Not to brilliant geomologist Josh Keyes (Aaron Eckhart, Ph.D.). Josh puts 2 and 2 and 2 and 2 and 2 and 2 and 2 together and realizes either that the earth's core has stopped spinning or that God has gone on a wicked bender. It turns out that God actually had been "having some issues," though these played out on a solar system far from our own, and that the real problem was actually the core thing.

It turns out that the earth is actually shaped sort of like a ball, and that there are different layers, which Josh helpfully explains by using a peach, available at the fruit table common to most Pentagon briefing rooms. The pit of the peach is the "core," which isn't hard like a peach pit, but is actually sort of liquidy with a big iron ball at the middle. If it doesn't spin, the earth will catch fire, melt, and then explode. Because the military men in the room appear not to understand, Josh helpfully demonstrates the outcome by setting the peach on fire.
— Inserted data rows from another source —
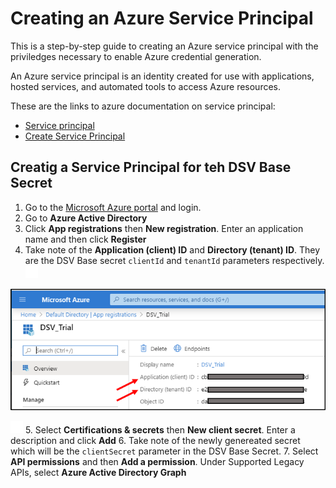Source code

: [title]: # (Azure Service Principal)
[tags]: # (DevOps Secrets Vault,DSV,)
[priority]: # (6210)

# Creating an Azure Service Principal

This is a step-by-step guide to creating an Azure service principal with the priviledges necessary to enable Azure credential generation.

An Azure service principal is an identity created for use with applications, hosted services, and automated tools to access Azure resources. 

These are the links to azure documentation on service principal:

* [Service principal](https://docs.microsoft.com/en-us/azure/active-directory/develop/app-objects-and-service-principals)
* [Create Service Principal](https://docs.microsoft.com/en-us/azure/active-directory/develop/howto-create-service-principal-portal)

## Creatig a Service Principal for teh DSV Base Secret

1. Go to the [Microsoft Azure portal](https://portal.azure.com) and login.
2. Go to **Azure Active Directory** 
3. Click **App registrations** then **New registration**.  Enter an application name and then click **Register**
4. Take note of the **Application (client) ID** and **Directory (tenant) ID**.  They are the DSV Base secret `clientId` and `tenantId` parameters respectively.
![](./images/spacer.png)

![](./images/applicationIDs.png)

![](./images/spacer.png)
5. Select **Certifications & secrets** then **New client secret**.  Enter a description and click **Add**
6. Take note of the newly genereated secret which will be the `clientSecret` parameter in the DSV Base Secret.
7. Select **API permissions** and then **Add a permission**.  Under Supported Legacy APIs, select **Azure Active Directory Graph**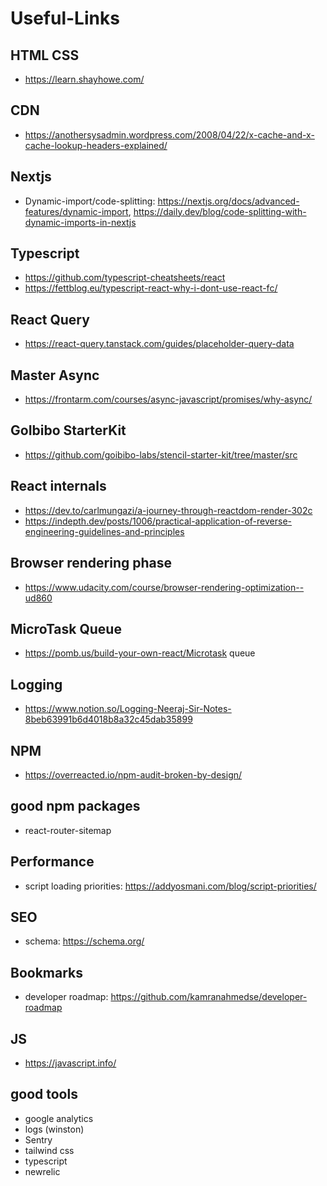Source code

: # Useful-Links

## HTML CSS
* https://learn.shayhowe.com/

## CDN
* https://anothersysadmin.wordpress.com/2008/04/22/x-cache-and-x-cache-lookup-headers-explained/

## Nextjs
* Dynamic-import/code-splitting: https://nextjs.org/docs/advanced-features/dynamic-import, https://daily.dev/blog/code-splitting-with-dynamic-imports-in-nextjs

## Typescript
* https://github.com/typescript-cheatsheets/react
* https://fettblog.eu/typescript-react-why-i-dont-use-react-fc/

## React Query
* https://react-query.tanstack.com/guides/placeholder-query-data

## Master Async
* https://frontarm.com/courses/async-javascript/promises/why-async/

## GoIbibo StarterKit
* https://github.com/goibibo-labs/stencil-starter-kit/tree/master/src

## React internals
* https://dev.to/carlmungazi/a-journey-through-reactdom-render-302c
* https://indepth.dev/posts/1006/practical-application-of-reverse-engineering-guidelines-and-principles

## Browser rendering phase
* https://www.udacity.com/course/browser-rendering-optimization--ud860

## MicroTask Queue
* https://pomb.us/build-your-own-react/Microtask queue

## Logging
* https://www.notion.so/Logging-Neeraj-Sir-Notes-8beb63991b6d4018b8a32c45dab35899

## NPM
* https://overreacted.io/npm-audit-broken-by-design/

## good npm packages
* react-router-sitemap

## Performance
* script loading priorities: https://addyosmani.com/blog/script-priorities/

## SEO
* schema: https://schema.org/

## Bookmarks
* developer roadmap: https://github.com/kamranahmedse/developer-roadmap

## JS
* https://javascript.info/

## good tools
* google analytics
* logs (winston)
* Sentry
* tailwind css
* typescript
* newrelic
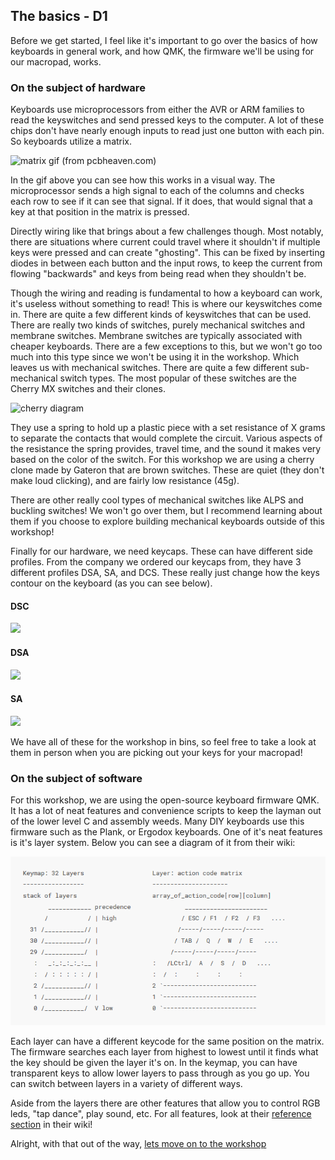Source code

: ## The basics - D1

Before we get started, I feel like it's important to go over the basics of how keyboards in general work, and how QMK, the firmware we'll be using for our macropad, works.

### On the subject of hardware

Keyboards use microprocessors from either the AVR or ARM families to read the keyswitches and send pressed keys to the computer. A lot of these chips don't have nearly enough inputs to read just one button with each pin. So keyboards utilize a matrix.

![matrix gif (from pcbheaven.com)](http://pcbheaven.com/wikipages/images/howkeymatricesworks_1277649177.gif)

In the gif above you can see how this works in a visual way. The microprocessor sends a high signal to each of the columns and checks each row to see if it can see that signal. If it does, that would signal that a key at that position in the matrix is pressed.  

Directly wiring like that brings about a few challenges though. Most notably, there are situations where current could travel where it shouldn't if multiple keys were pressed and can create "ghosting". This can be fixed by inserting diodes in between each button and the input rows, to keep the current from flowing "backwards" and keys from being read when they shouldn't be.

Though the wiring and reading is fundamental to how a keyboard can work, it's useless without something to read! This is where our keyswitches come in. There are quite a few different kinds of keyswitches that can be used. There are really two kinds of switches, purely mechanical switches and membrane switches. Membrane switches are typically associated with cheaper keyboards. There are a few exceptions to this, but we won't go too much into this type since we won't be using it in the workshop. Which leaves us with mechanical switches. There are quite a few different sub-mechanical switch types. The most popular of these switches are the Cherry MX switches and their clones.

![cherry diagram](https://www.keyboardco.com/blog/wp-content/uploads/2012/10/Clear.gif)

They use a spring to hold up a plastic piece with a set resistance of X grams to separate the contacts that would complete the circuit. Various aspects of the resistance the spring provides, travel time, and the sound it makes very based on the color of the switch. For this workshop we are using a cherry clone made by Gateron that are brown switches. These are quiet (they don't make loud clicking), and are fairly low resistance (45g).

There are other really cool types of mechanical switches like ALPS and buckling switches! We won't go over them, but I recommend learning about them if you choose to explore building mechanical keyboards outside of this workshop!

Finally for our hardware, we need keycaps. These can have different side profiles. From the company we ordered our keycaps from, they have 3 different profiles DSA, SA, and DCS. These really just change how the keys contour on the keyboard (as you can see below).

#### DSC
![](https://pimpmykeyboard.com/template/images/DCS-family.jpg)
#### DSA
![](https://pimpmykeyboard.com/template/images/DSA-family.jpg)
#### SA
![](https://pimpmykeyboard.com/template/images/SA-family.jpg)


We have all of these for the workshop in bins, so feel free to take a look at them in person when you are picking out your keys for your macropad!

### On the subject of software

For this workshop, we are using the open-source keyboard firmware QMK. It has a lot of neat features and convenience scripts to keep the layman out of the lower level C and assembly weeds. Many DIY keyboards use this firmware such as the Plank, or Ergodox keyboards. One of it's neat features is it's layer system. Below you can see a diagram of it from their wiki:

![layer diagram (From qmk.fm)](images/qmks-layer-ascii.PNG)

Each layer can have a different keycode for the same position on the matrix. The firmware searches each layer from highest to lowest until it finds what the key should be given the layer it's on. In the keymap, you can have transparent keys to allow lower layers to pass through as you go up. You can switch between layers in a variety of different ways.

Aside from the layers there are other features that allow you to control RGB leds, "tap dance", play sound, etc. For all features, look at their [reference section](https://docs.qmk.fm/#/) in their wiki!


Alright, with that out of the way, [lets move on to the workshop](prep.md)

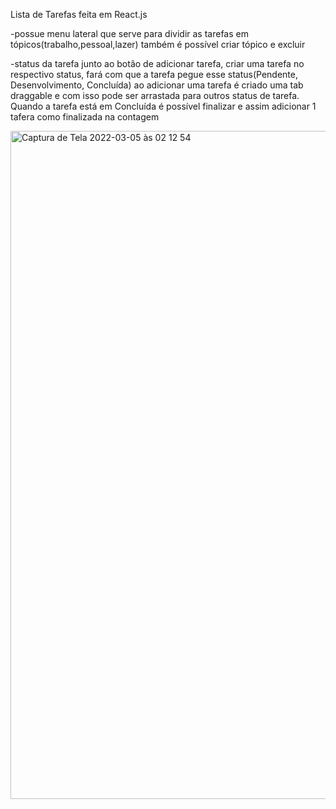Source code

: Lista de Tarefas feita em React.js

-possue menu lateral que serve para dividir as tarefas em tópicos(trabalho,pessoal,lazer)
  também é possível criar tópico e excluir
  
-status da tarefa junto ao botão de adicionar tarefa, criar uma tarefa no respectivo status, fará com que a tarefa pegue esse status(Pendente, Desenvolvimento, Concluída)
  ao adicionar uma tarefa é criado uma tab draggable e com isso pode ser arrastada para outros status de tarefa.
  Quando a tarefa está em Concluída é possível finalizar e assim adicionar 1 tafera como finalizada na contagem
  
  <img width="1069" alt="Captura de Tela 2022-03-05 às 02 12 54" src="https://user-images.githubusercontent.com/71355927/156869112-b93dc1bb-75ba-41ae-9336-b36b7f90fe37.png">

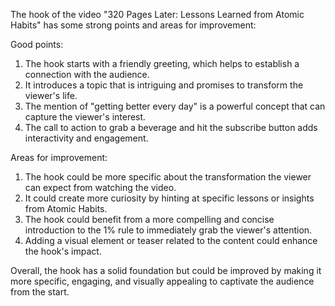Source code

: The hook of the video "320 Pages Later: Lessons Learned from Atomic Habits" has some strong points and areas for improvement:

Good points:
1) The hook starts with a friendly greeting, which helps to establish a connection with the audience.
2) It introduces a topic that is intriguing and promises to transform the viewer's life.
3) The mention of "getting better every day" is a powerful concept that can capture the viewer's interest.
4) The call to action to grab a beverage and hit the subscribe button adds interactivity and engagement.

Areas for improvement:
1) The hook could be more specific about the transformation the viewer can expect from watching the video.
2) It could create more curiosity by hinting at specific lessons or insights from Atomic Habits.
3) The hook could benefit from a more compelling and concise introduction to the 1% rule to immediately grab the viewer's attention.
4) Adding a visual element or teaser related to the content could enhance the hook's impact.

Overall, the hook has a solid foundation but could be improved by making it more specific, engaging, and visually appealing to captivate the audience from the start.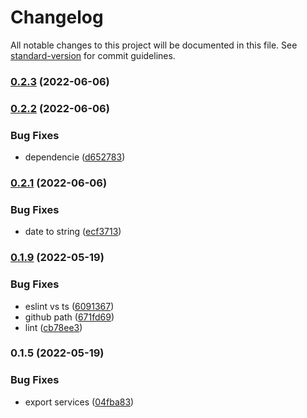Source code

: # Changelog

All notable changes to this project will be documented in this file. See [standard-version](https://github.com/conventional-changelog/standard-version) for commit guidelines.

### [0.2.3](https://github.com/tidytrax/zoop/compare/v0.2.2...v0.2.3) (2022-06-06)

### [0.2.2](https://github.com/tidytrax/zoop/compare/v0.2.1...v0.2.2) (2022-06-06)


### Bug Fixes

* dependencie ([d652783](https://github.com/tidytrax/zoop/commit/d6527831143884506b2b44030493bd733e6df52c))

### [0.2.1](https://github.com/tidytrax/zoop/compare/v0.1.9...v0.2.1) (2022-06-06)


### Bug Fixes

* date to string ([ecf3713](https://github.com/tidytrax/zoop/commit/ecf3713804c72e87fffef04a3f16aae930004e7c))

### [0.1.9](https://github.com/tidytrax/zoop/compare/v0.1.5...v0.1.9) (2022-05-19)


### Bug Fixes

* eslint vs ts ([6091367](https://github.com/tidytrax/zoop/commit/6091367f1fabcfb85af7261832a3d88caf25b108))
* github path ([671fd69](https://github.com/tidytrax/zoop/commit/671fd693298ea7659e58fe2600d4d36e680bfa5d))
* lint ([cb78ee3](https://github.com/tidytrax/zoop/commit/cb78ee3bb2586e91878f8b9673d471d1fd0d82b3))

### 0.1.5 (2022-05-19)


### Bug Fixes

* export services ([04fba83](https://github.com/tidytrax/zoop/commit/04fba834e793b576c4107ac54a9b8345445a8051))
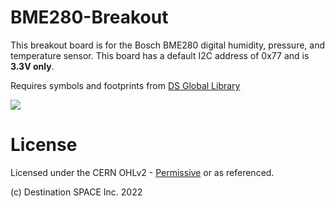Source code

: # BME280-Breakout
This breakout board is for the Bosch BME280 digital humidity, pressure, and temperature sensor. This board has a default I2C address of 0x77 and is **3.3V only**.

Requires symbols and footprints from [DS Global Library](https://github.com/Destination-SPACE/DS-KiCad-Global-Source)

![](https://github.com/Destination-SPACE/BME280-Breakout-v2/blob/main/bme280Breakout-rev4.jpg)

# License
Licensed under the CERN OHLv2 - [Permissive](https://github.com/Destination-SPACE/BME280-Breakout-v2/blob/main/LICENSE) or as referenced.

(c) Destination SPACE Inc. 2022
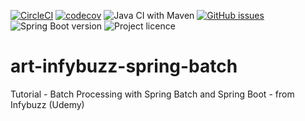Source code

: [![CircleCI](https://circleci.com/gh/artshishkin/art-infybuzz-spring-batch.svg?style=svg)](https://circleci.com/gh/artshishkin/art-infybuzz-spring-batch)
[![codecov](https://codecov.io/gh/artshishkin/art-infybuzz-spring-batch/branch/main/graph/badge.svg?token=U5YRYVEM7N)](https://codecov.io/gh/artshishkin/art-infybuzz-spring-batch)
![Java CI with Maven](https://github.com/artshishkin/art-infybuzz-spring-batch/workflows/Java%20CI%20with%20Maven/badge.svg)
[![GitHub issues](https://img.shields.io/github/issues/artshishkin/art-infybuzz-spring-batch)](https://github.com/artshishkin/art-infybuzz-spring-batch/issues)
![Spring Boot version][springver]
![Project licence][licence]

# art-infybuzz-spring-batch
Tutorial - Batch Processing with Spring Batch and Spring Boot - from Infybuzz (Udemy)

[springver]: https://img.shields.io/badge/dynamic/xml?label=Spring%20Boot&query=%2F%2A%5Blocal-name%28%29%3D%27project%27%5D%2F%2A%5Blocal-name%28%29%3D%27parent%27%5D%2F%2A%5Blocal-name%28%29%3D%27version%27%5D&url=https%3A%2F%2Fraw.githubusercontent.com%2Fartshishkin%2Fart-infybuzz-spring-batch%2Fmaster%2Fpom.xml&logo=Spring&labelColor=white&color=grey
[licence]: https://img.shields.io/github/license/artshishkin/art-infybuzz-spring-batch.svg
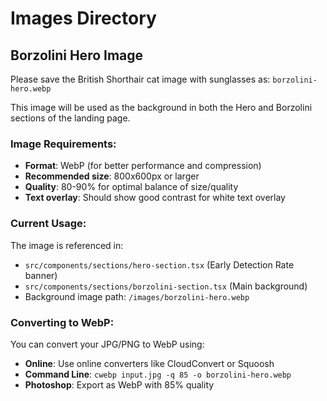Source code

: # Images Directory

## Borzolini Hero Image

Please save the British Shorthair cat image with sunglasses as:
`borzolini-hero.webp`

This image will be used as the background in both the Hero and Borzolini sections of the landing page.

### Image Requirements:

- **Format**: WebP (for better performance and compression)
- **Recommended size**: 800x600px or larger
- **Quality**: 80-90% for optimal balance of size/quality
- **Text overlay**: Should show good contrast for white text overlay

### Current Usage:

The image is referenced in:

- `src/components/sections/hero-section.tsx` (Early Detection Rate banner)
- `src/components/sections/borzolini-section.tsx` (Main background)
- Background image path: `/images/borzolini-hero.webp`

### Converting to WebP:

You can convert your JPG/PNG to WebP using:

- **Online**: Use online converters like CloudConvert or Squoosh
- **Command Line**: `cwebp input.jpg -q 85 -o borzolini-hero.webp`
- **Photoshop**: Export as WebP with 85% quality
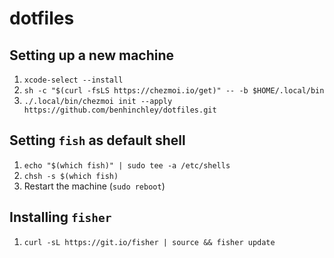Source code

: # dotfiles

## Setting up a new machine
1. `xcode-select --install`
1. `sh -c "$(curl -fsLS https://chezmoi.io/get)" -- -b $HOME/.local/bin`
1. `./.local/bin/chezmoi init --apply https://github.com/benhinchley/dotfiles.git`

## Setting `fish` as default shell
1. `echo "$(which fish)" | sudo tee -a /etc/shells`
1. `chsh -s $(which fish)`
1. Restart the machine (`sudo reboot`)

## Installing `fisher`
1. `curl -sL https://git.io/fisher | source && fisher update`
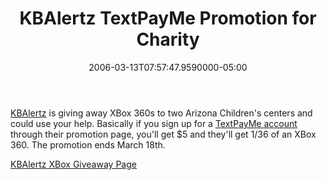 ﻿---
title: KBAlertz TextPayMe Promotion for Charity
date: "2006-03-13T07:57:47.9590000-05:00"
description: KBAlertz is giving away XBox 360s to two Arizona Children's centers and could use your help. Basically if you sign up for a TextPayMe account through their promotion page, you'll get $5 and they'll get 1/36 of an XBox 360.
featuredImage: img/kbalertz-textpayme-promotion-for-charity-featured.png
---

[KBAlertz](http://www.kbalertz.com/) is giving away XBox 360s to two Arizona Children's centers and could use your help. Basically if you sign up for a [TextPayMe account](http://www.kbalertz.com/Sponsor.aspx?id=54) through their promotion page, you'll get $5 and they'll get 1/36 of an XBox 360. The promotion ends March 18th.

[KBAlertz XBox Giveaway Page](http://www.kbalertz.com/XBOX.aspx)

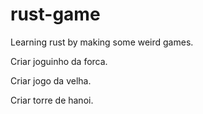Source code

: # rust-game
Learning rust by making some weird games.

Criar joguinho da forca.

Criar jogo da velha.

Criar torre de hanoi.

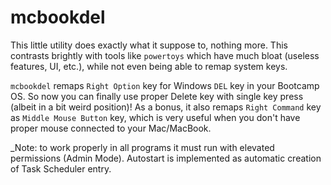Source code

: # mcbookdel

This little utility does exactly what it suppose to, nothing more. This contrasts brightly with tools like `powertoys` which have much bloat (useless features, UI, etc.), while not even being able to remap system keys.

`mcbookdel` remaps `Right Option` key for Windows `DEL` key in your Bootcamp OS. So now you can finally use proper Delete key with single key press (albeit in a bit weird position)!
As a bonus, it also remaps `Right Command` key as `Middle Mouse Button` key, which is very useful when you don't have proper mouse connected to your Mac/MacBook.

_Note: to work properly in all programs it must run with elevated permissions (Admin Mode). Autostart is implemented as automatic creation of Task Scheduler entry.
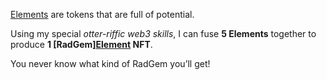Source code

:[Elements](?glossaryAnchor=elements) are tokens that are full of potential.

Using my special _otter-riffic web3 skills_, I can fuse **5 Elements** together to produce **1 [RadGem][Element](?glossaryAnchor=radgems) NFT**.

You never know what kind of RadGem you’ll get!
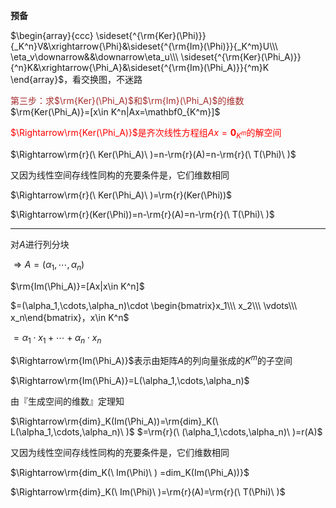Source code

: **预备**

$\begin{array}{ccc}
\sideset{^{\rm{Ker}(\Phi)}}{_K^n}V&\xrightarrow{\Phi}&\sideset{^{\rm{Im}(\Phi)}}{_K^m}U\\\ 
\eta_v\downarrow&&\downarrow\eta_u\\\ 
\sideset{^{\rm{Ker}(\Phi_A)}}{^n}K&\xrightarrow{\Phi_A}&\sideset{^{\rm{Im}(\Phi_A)}}{^m}K
\end{array}$，看交换图，不迷路

<font color=brown>第三步：求$\rm{Ker}(\Phi_A)$和$\rm{Im}(\Phi_A)$的维数</font>
$\rm{Ker(\Phi_A)}=[x\in K^n|Ax=\mathbf0_{K^m}]$

<font color=red>$\Rightarrow\rm{Ker(\Phi_A)}$是齐次线性方程组$Ax=\mathbf0_{K^m}$的解空间</font>

$\Rightarrow\rm{r}(\ Ker(\Phi_A)\ )=n-\rm{r}(A)=n-\rm{r}(\ T(\Phi)\ )$

又因为线性空间存线性同构的充要条件是，它们维数相同

$\Rightarrow\rm{r}(\ Ker(\Phi_A)\ )=\rm{r}(Ker(\Phi))$

$\Rightarrow\rm{r}(Ker(\Phi))=n-\rm{r}(A)=n-\rm{r}(\ T(\Phi)\ )$

---

对$A$进行列分块

$\Rightarrow A=(\alpha_1,\cdots,\alpha_n)$

$\rm{Im(\Phi_A)}=[Ax|x\in K^n]$

$=(\alpha_1,\cdots,\alpha_n)\cdot \begin{bmatrix}x_1\\\ x_2\\\ \vdots\\\ x_n\end{bmatrix}，x\in K^n$

$=\alpha_1\cdot x_1+\cdots+\alpha_n\cdot x_n$

$\Rightarrow\rm{Im(\Phi_A)}$表示由矩阵$A$的列向量张成的$K^m$的子空间

$\Rightarrow\rm{Im(\Phi_A)}=L(\alpha_1,\cdots,\alpha_n)$

由『生成空间的维数』定理知

$\Rightarrow\rm{dim}_K(Im(\Phi_A))=\rm{dim}_K(\ L(\alpha_1,\cdots,\alpha_n)\ )$
$=\rm{r}(\ (\alpha_1,\cdots,\alpha_n)\ )=r(A)$

又因为线性空间存线性同构的充要条件是，它们维数相同

$\Rightarrow\rm{dim_K(\ Im(\Phi)\ )
=dim_K(Im(\Phi_A))}$

$\Rightarrow\rm{dim}_K(\ Im(\Phi)\ )=\rm{r}(A)=\rm{r}(\ T(\Phi)\ )$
I don't know about you -- actually, I thought I did, but my doctor said that you probably are not a beautiful, huge-breasted blonde woman who wants to have sex with me and will discover me through my reviews on the web -- but I love science fiction action movies. They're exciting, but they also teach you something about how science works.

Josh quickly assembles a team to fix the problem. They include Beck Childs (Hilary Swank), a brave woman who dressed as a man, became a space shuttle pilot, and then landed it on top of Dodger Stadium because of a zany navigational mishap. There's Professor Viande Morte (Tchecky Karyo), Josh's surprising noble French friend. And then there's Conrad Zimsky (Stanley Tushy), who is chosen because he is evil, vain, and prone to panic attacks. For comedy relief, they hire DJ Qualls (of Road Trip) to play a puckish computer hacker who can destroy the entire world in a second but chooses to live in a 2nd-floor walkup.

To find and build a machine that can get them to the center of the earth, they think of holding a National Science Foundation grant contest, but figured that the money would, as usual, probably just go to a cantankerous black independent scientist living in Utah anyway, so they just skip the whole competition thing and just go straight to the winner. Dr. Ed Brazleton (Delroy Lindo) has designed the world's longest and most powerful drill ship. His prototype, the U.S.S. John Holmes, works well but then burns itself out, so he redesigns a stubbier, more user-friendly version, the U.S.S. Ron Jeremy, which might have the stamina to make it all the way through the earth and back.

The US government tries to get the Ron Jeremy to power up its Overthruster and go immediately to the center of the earth, but France and Germany stall for roughly half of the movie, demanding more time for UN core inspectors. They finally learn their lesson, though, when an electromagnetic solar storm destroys Rome, which is in one of the two countries.

This was the most astonishing moment in the film. Because the filmmakers wisely spent 95% of the film's budget to hire Christopher Young to compose the score (after all, the man behind the music of The Country Bears doesn't come cheap), they had to cut corners in other areas, including direction, screenplay, stars, and, most notably, special effects. But, as the saying goes, sometimes if you don't spend much money on special effects, you end up with even more special effects.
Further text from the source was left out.